Problem details —
Every line in the records below between the one holding "In order to" and the one holding "An example is", inclusive, is to be set down exactly; all other lines are to be left out.

Dataset entries —
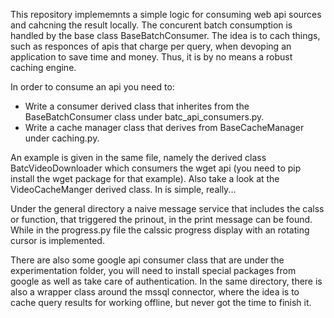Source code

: This repository implememnts a simple logic for consuming web api sources and cahcning the result locally. The concurent batch consumption is handled by the base class BaseBatchConsumer. The idea is to cach things, such as responces of apis that charge per query, when devoping an application to save time and money. Thus, it is by no means a robust caching engine.

In order to consume an api you need to:
- Write a consumer derived class that inherites from the BaseBatchConsumer class under batc_api_consumers.py.
- Write a cache manager class that derives from BaseCacheManager under caching.py.

An example is given in the same file, namely the derived class BatcVideoDownloader which consumers the wget api (you need to pip install the wget package for that example). Also take a look at the VideoCacheManger derived class. In is simple, really... 

Under the general directory a naive message service that includes the calss or function, that triggered the prinout, in the print message can be found. While in the progress.py file the calssic progress display with an rotating cursor is implemented.   

There are also some google api consumer class that are under the experimentation folder, you will need to install special packages from google as well as take care of authentication. In the same directory, there is also a wrapper class around the mssql connector, where the idea is to cache query results for working offline, but never got the time to finish it.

Final answer —
In order to consume an api you need to:
- Write a consumer derived class that inherites from the BaseBatchConsumer class under batc_api_consumers.py.
- Write a cache manager class that derives from BaseCacheManager under caching.py.

An example is given in the same file, namely the derived class BatcVideoDownloader which consumers the wget api (you need to pip install the wget package for that example). Also take a look at the VideoCacheManger derived class. In is simple, really... 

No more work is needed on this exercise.